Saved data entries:
● ● ● ●

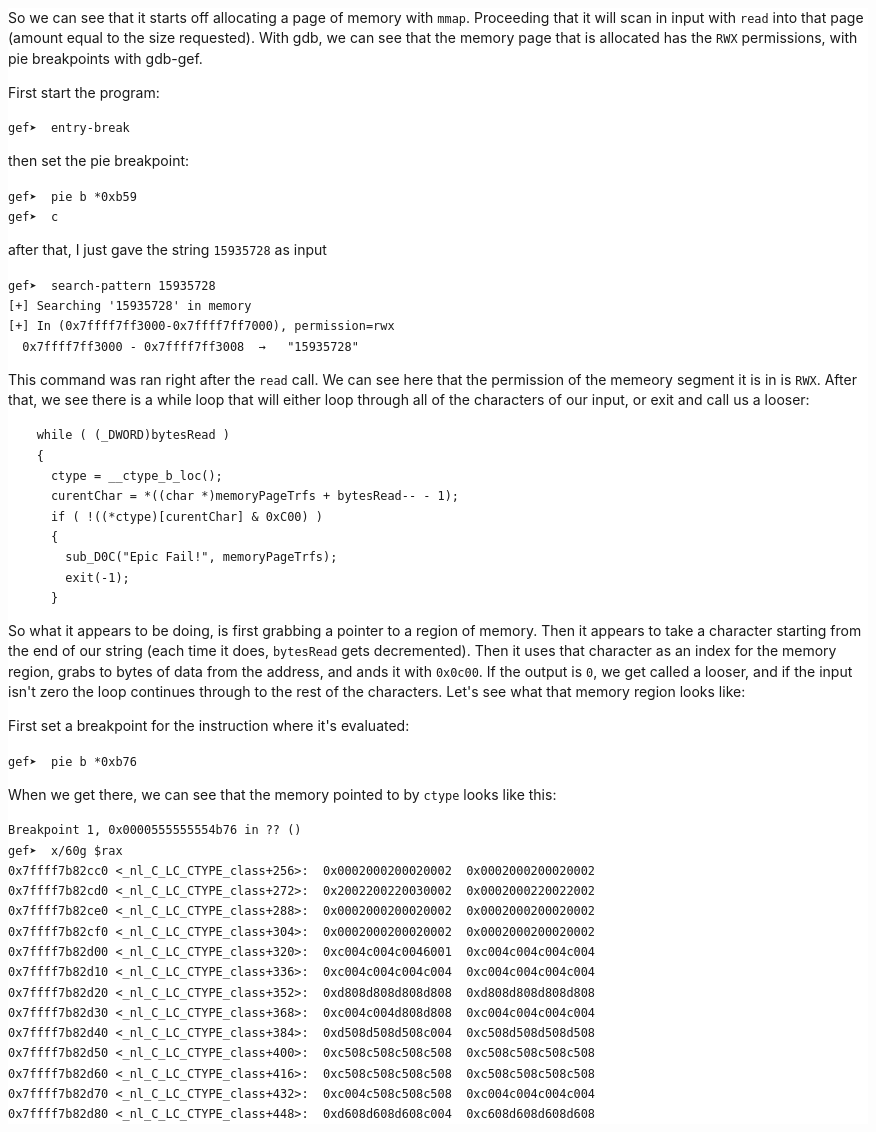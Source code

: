 So we can see that it starts off allocating a page of memory with `mmap`. Proceeding that it will scan in input with `read` into that page (amount equal to the size requested). With gdb, we can see that the memory page that is allocated has the `RWX` permissions, with pie breakpoints with gdb-gef.

First start the program:
```
gef➤  entry-break
```

then set the pie breakpoint:

```
gef➤  pie b *0xb59
gef➤  c
```

after that, I just gave the string `15935728` as input

```
gef➤  search-pattern 15935728
[+] Searching '15935728' in memory
[+] In (0x7ffff7ff3000-0x7ffff7ff7000), permission=rwx
  0x7ffff7ff3000 - 0x7ffff7ff3008  →   "15935728" 
```

This command was ran right after the `read` call. We can see here that the permission of the memeory segment it is in is `RWX`. After that, we see there is a while loop that will either loop through all of the characters of our input, or exit and call us a looser:

```
    while ( (_DWORD)bytesRead )
    {
      ctype = __ctype_b_loc();
      curentChar = *((char *)memoryPageTrfs + bytesRead-- - 1);
      if ( !((*ctype)[curentChar] & 0xC00) )
      {
        sub_D0C("Epic Fail!", memoryPageTrfs);
        exit(-1);
      }
```

So what it appears to be doing, is first grabbing a pointer to a region of memory. Then it appears to take a character starting from the end of our string (each time it does, `bytesRead` gets decremented). Then it uses that character as an index for the memory region, grabs to bytes of data from the address, and ands it with `0x0c00`. If the output is `0`, we get called a looser, and if the input isn't zero the loop continues through to the rest of the characters. Let's see what that memory region looks like:

First set a breakpoint for the instruction where it's evaluated:
```
gef➤  pie b *0xb76
```

When we get there, we can see that the memory pointed to by `ctype` looks like this:
```
Breakpoint 1, 0x0000555555554b76 in ?? ()
gef➤  x/60g $rax
0x7ffff7b82cc0 <_nl_C_LC_CTYPE_class+256>:	0x0002000200020002	0x0002000200020002
0x7ffff7b82cd0 <_nl_C_LC_CTYPE_class+272>:	0x2002200220030002	0x0002000220022002
0x7ffff7b82ce0 <_nl_C_LC_CTYPE_class+288>:	0x0002000200020002	0x0002000200020002
0x7ffff7b82cf0 <_nl_C_LC_CTYPE_class+304>:	0x0002000200020002	0x0002000200020002
0x7ffff7b82d00 <_nl_C_LC_CTYPE_class+320>:	0xc004c004c0046001	0xc004c004c004c004
0x7ffff7b82d10 <_nl_C_LC_CTYPE_class+336>:	0xc004c004c004c004	0xc004c004c004c004
0x7ffff7b82d20 <_nl_C_LC_CTYPE_class+352>:	0xd808d808d808d808	0xd808d808d808d808
0x7ffff7b82d30 <_nl_C_LC_CTYPE_class+368>:	0xc004c004d808d808	0xc004c004c004c004
0x7ffff7b82d40 <_nl_C_LC_CTYPE_class+384>:	0xd508d508d508c004	0xc508d508d508d508
0x7ffff7b82d50 <_nl_C_LC_CTYPE_class+400>:	0xc508c508c508c508	0xc508c508c508c508
0x7ffff7b82d60 <_nl_C_LC_CTYPE_class+416>:	0xc508c508c508c508	0xc508c508c508c508
0x7ffff7b82d70 <_nl_C_LC_CTYPE_class+432>:	0xc004c508c508c508	0xc004c004c004c004
0x7ffff7b82d80 <_nl_C_LC_CTYPE_class+448>:	0xd608d608d608c004	0xc608d608d608d608
```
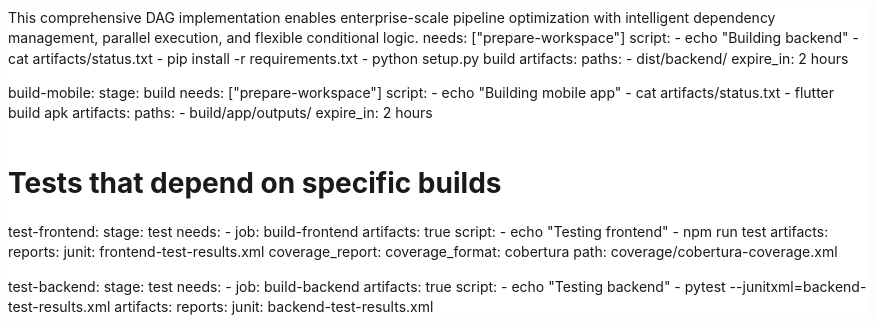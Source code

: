 This comprehensive DAG implementation enables enterprise-scale pipeline optimization with intelligent dependency management, parallel execution, and flexible conditional logic.
  needs: ["prepare-workspace"]
  script:
    - echo "Building backend"
    - cat artifacts/status.txt
    - pip install -r requirements.txt
    - python setup.py build
  artifacts:
    paths:
      - dist/backend/
    expire_in: 2 hours

build-mobile:
  stage: build
  needs: ["prepare-workspace"]
  script:
    - echo "Building mobile app"
    - cat artifacts/status.txt
    - flutter build apk
  artifacts:
    paths:
      - build/app/outputs/
    expire_in: 2 hours

# Tests that depend on specific builds
test-frontend:
  stage: test
  needs:
    - job: build-frontend
      artifacts: true
  script:
    - echo "Testing frontend"
    - npm run test
  artifacts:
    reports:
      junit: frontend-test-results.xml
      coverage_report:
        coverage_format: cobertura
        path: coverage/cobertura-coverage.xml

test-backend:
  stage: test
  needs:
    - job: build-backend
      artifacts: true
  script:
    - echo "Testing backend"
    - pytest --junitxml=backend-test-results.xml
  artifacts:
    reports:
      junit: backend-test-results.xml
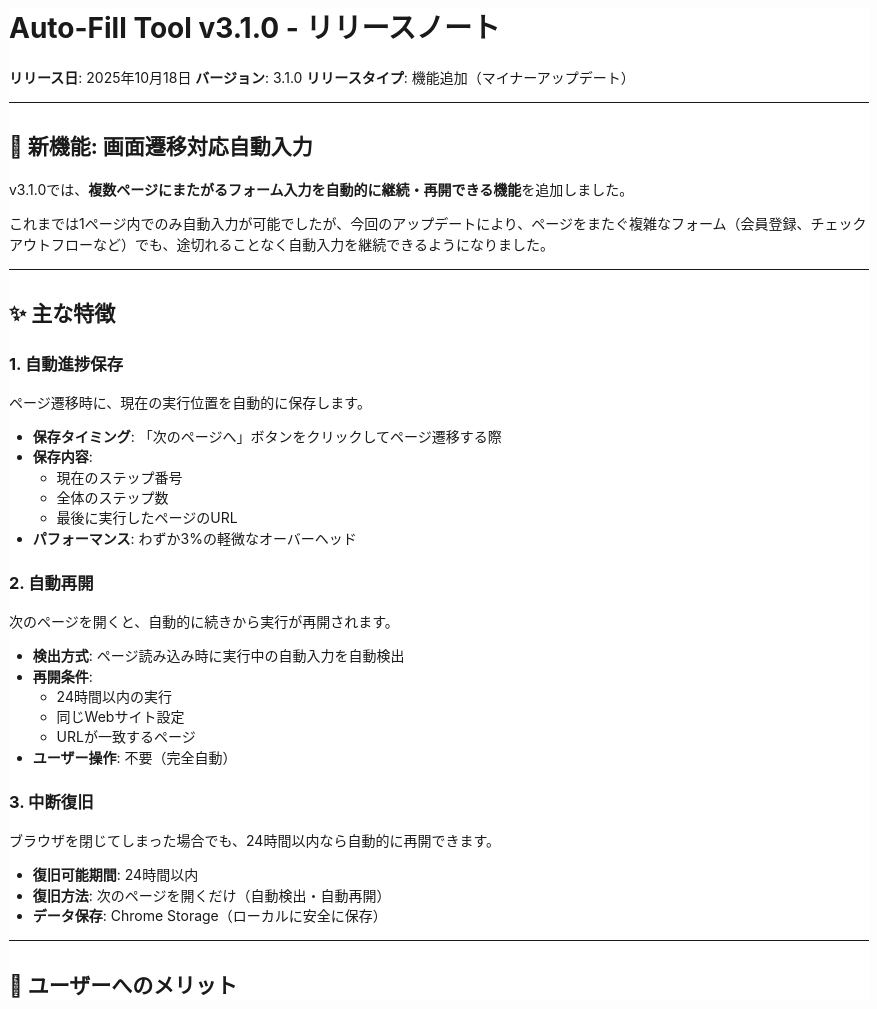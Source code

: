 # Auto-Fill Tool v3.1.0 - リリースノート

**リリース日**: 2025年10月18日
**バージョン**: 3.1.0
**リリースタイプ**: 機能追加（マイナーアップデート）

---

## 🎉 新機能: 画面遷移対応自動入力

v3.1.0では、**複数ページにまたがるフォーム入力を自動的に継続・再開できる機能**を追加しました。

これまでは1ページ内でのみ自動入力が可能でしたが、今回のアップデートにより、ページをまたぐ複雑なフォーム（会員登録、チェックアウトフローなど）でも、途切れることなく自動入力を継続できるようになりました。

---

## ✨ 主な特徴

### 1. 自動進捗保存

ページ遷移時に、現在の実行位置を自動的に保存します。

- **保存タイミング**: 「次のページへ」ボタンをクリックしてページ遷移する際
- **保存内容**:
  - 現在のステップ番号
  - 全体のステップ数
  - 最後に実行したページのURL
- **パフォーマンス**: わずか3%の軽微なオーバーヘッド

### 2. 自動再開

次のページを開くと、自動的に続きから実行が再開されます。

- **検出方式**: ページ読み込み時に実行中の自動入力を自動検出
- **再開条件**:
  - 24時間以内の実行
  - 同じWebサイト設定
  - URLが一致するページ
- **ユーザー操作**: 不要（完全自動）

### 3. 中断復旧

ブラウザを閉じてしまった場合でも、24時間以内なら自動的に再開できます。

- **復旧可能期間**: 24時間以内
- **復旧方法**: 次のページを開くだけ（自動検出・自動再開）
- **データ保存**: Chrome Storage（ローカルに安全に保存）

---

## 🎯 ユーザーへのメリット
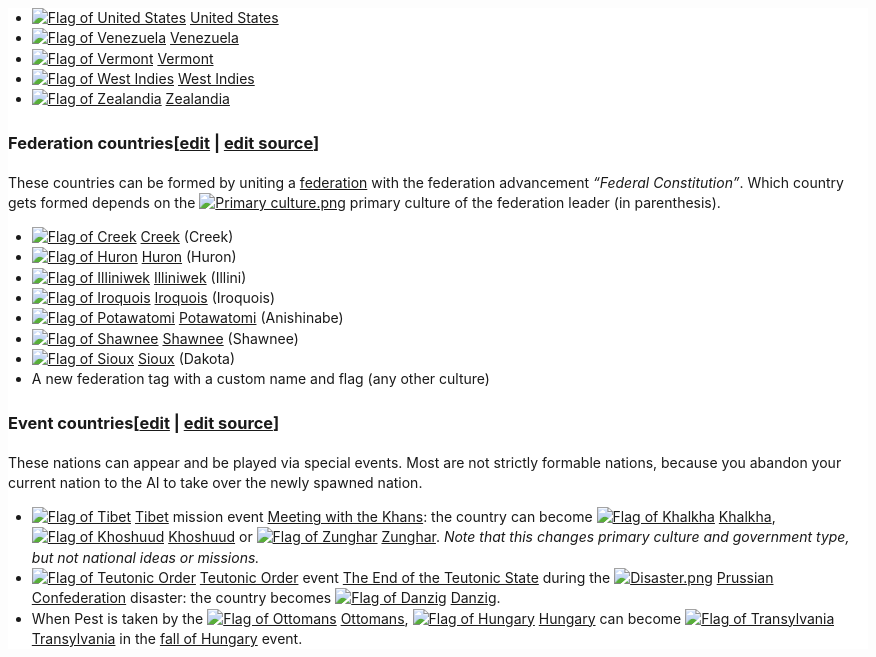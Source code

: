 *    [![Flag of United States](/images/thumb/3/32/United_States.png/20px-United_States.png)](/United_States "United States") [United States](/United_States "United States")
*    [![Flag of Venezuela](/images/thumb/5/5d/Venezuela.png/20px-Venezuela.png)](/Venezuela "Venezuela") [Venezuela](/Venezuela "Venezuela")
*    [![Flag of Vermont](/images/thumb/6/6c/Vermont.png/20px-Vermont.png)](/Vermont "Vermont") [Vermont](/Vermont "Vermont")
*    [![Flag of West Indies](/images/thumb/4/42/West_Indies.png/20px-West_Indies.png)](/West_Indies "West Indies") [West Indies](/West_Indies "West Indies")
*    [![Flag of Zealandia](/images/thumb/5/51/Zealandia.png/20px-Zealandia.png)](/Zealandia "Zealandia") [Zealandia](/Zealandia "Zealandia")

### Federation countries\[[edit](/index.php?title=Formable_countries&veaction=edit&section=6 "Edit section: Federation countries") | [edit source](/index.php?title=Formable_countries&action=edit&section=6 "Edit section: Federation countries")\]

These countries can be formed by uniting a [federation](/Federation "Federation") with the federation advancement _“Federal Constitution”_. Which country gets formed depends on the [![Primary culture.png](/images/thumb/e/e1/Primary_culture.png/28px-Primary_culture.png)](/Primary_culture "Primary culture") primary culture of the federation leader (in parenthesis).

*    [![Flag of Creek](/images/thumb/c/c5/Creek.png/20px-Creek.png)](/Creek "Creek") [Creek](/Creek "Creek") (Creek)
*    [![Flag of Huron](/images/thumb/9/97/Huron.png/20px-Huron.png)](/Huron "Huron") [Huron](/Huron "Huron") (Huron)
*    [![Flag of Illiniwek](/images/thumb/e/ed/Illiniwek.png/20px-Illiniwek.png)](/Illiniwek "Illiniwek") [Illiniwek](/Illiniwek "Illiniwek") (Illini)
*    [![Flag of Iroquois](/images/thumb/2/22/Iroquois.png/20px-Iroquois.png)](/Iroquois "Iroquois") [Iroquois](/Iroquois "Iroquois") (Iroquois)
*    [![Flag of Potawatomi](/images/thumb/8/88/Potawatomi.png/20px-Potawatomi.png)](/Potawatomi "Potawatomi") [Potawatomi](/Potawatomi "Potawatomi") (Anishinabe)
*    [![Flag of Shawnee](/images/thumb/7/7a/Shawnee.png/20px-Shawnee.png)](/Shawnee "Shawnee") [Shawnee](/Shawnee "Shawnee") (Shawnee)
*    [![Flag of Sioux](/images/thumb/7/7e/Sioux.png/20px-Sioux.png)](/Sioux "Sioux") [Sioux](/Sioux "Sioux") (Dakota)
*   A new federation tag with a custom name and flag (any other culture)

### Event countries\[[edit](/index.php?title=Formable_countries&veaction=edit&section=7 "Edit section: Event countries") | [edit source](/index.php?title=Formable_countries&action=edit&section=7 "Edit section: Event countries")\]

These nations can appear and be played via special events. Most are not strictly formable nations, because you abandon your current nation to the AI to take over the newly spawned nation.

*    [![Flag of Tibet](/images/thumb/0/03/Tibet.png/20px-Tibet.png)](/Tibet "Tibet") [Tibet](/Tibet "Tibet") mission event [Meeting with the Khans](/Tibetan_events#Meeting_with_the_Khans "Tibetan events"): the country can become [![Flag of Khalkha](/images/thumb/b/bb/Khalkha.png/20px-Khalkha.png)](/Khalkha "Khalkha") [Khalkha](/Khalkha "Khalkha"), [![Flag of Khoshuud](/images/thumb/c/cf/Khoshuud.png/20px-Khoshuud.png)](/Khoshuud "Khoshuud") [Khoshuud](/Khoshuud "Khoshuud") or [![Flag of Zunghar](/images/thumb/b/bd/Dzungar.png/20px-Dzungar.png)](/Zunghar "Zunghar") [Zunghar](/Zunghar "Zunghar"). _Note that this changes primary culture and government type, but not national ideas or missions._
*    [![Flag of Teutonic Order](/images/thumb/2/2f/Teutonic_Order.png/20px-Teutonic_Order.png)](/Teutonic_Order "Teutonic Order") [Teutonic Order](/Teutonic_Order "Teutonic Order") event [The End of the Teutonic State](/Prussian_Confederation#The_End_of_the_Teutonic_State "Prussian Confederation") during the [![Disaster.png](/images/e/e2/Disaster.png)](/Disaster "Disaster") [Prussian Confederation](/Disaster "Disaster") disaster: the country becomes [![Flag of Danzig](/images/thumb/4/4e/Danzig.png/20px-Danzig.png)](/Danzig "Danzig") [Danzig](/Danzig "Danzig").
*   When Pest is taken by the [![Flag of Ottomans](/images/thumb/8/89/Ottomans.png/20px-Ottomans.png)](/Ottomans "Ottomans") [Ottomans](/Ottomans "Ottomans"), [![Flag of Hungary](/images/thumb/6/6a/Hungary.png/20px-Hungary.png)](/Hungary "Hungary") [Hungary](/Hungary "Hungary") can become [![Flag of Transylvania](/images/thumb/8/8f/Transylvania.png/20px-Transylvania.png)](/Transylvania "Transylvania") [Transylvania](/Transylvania "Transylvania") in the [fall of Hungary](/Hungarian_events#Fall_of_Hungary "Hungarian events") event.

● ● ● ●

TASK
Locate the word "Testing" in the records above, and return each line that has it.

RESULT OF THIS TASK
    - echo "Testing frontend"
    - echo "Testing backend"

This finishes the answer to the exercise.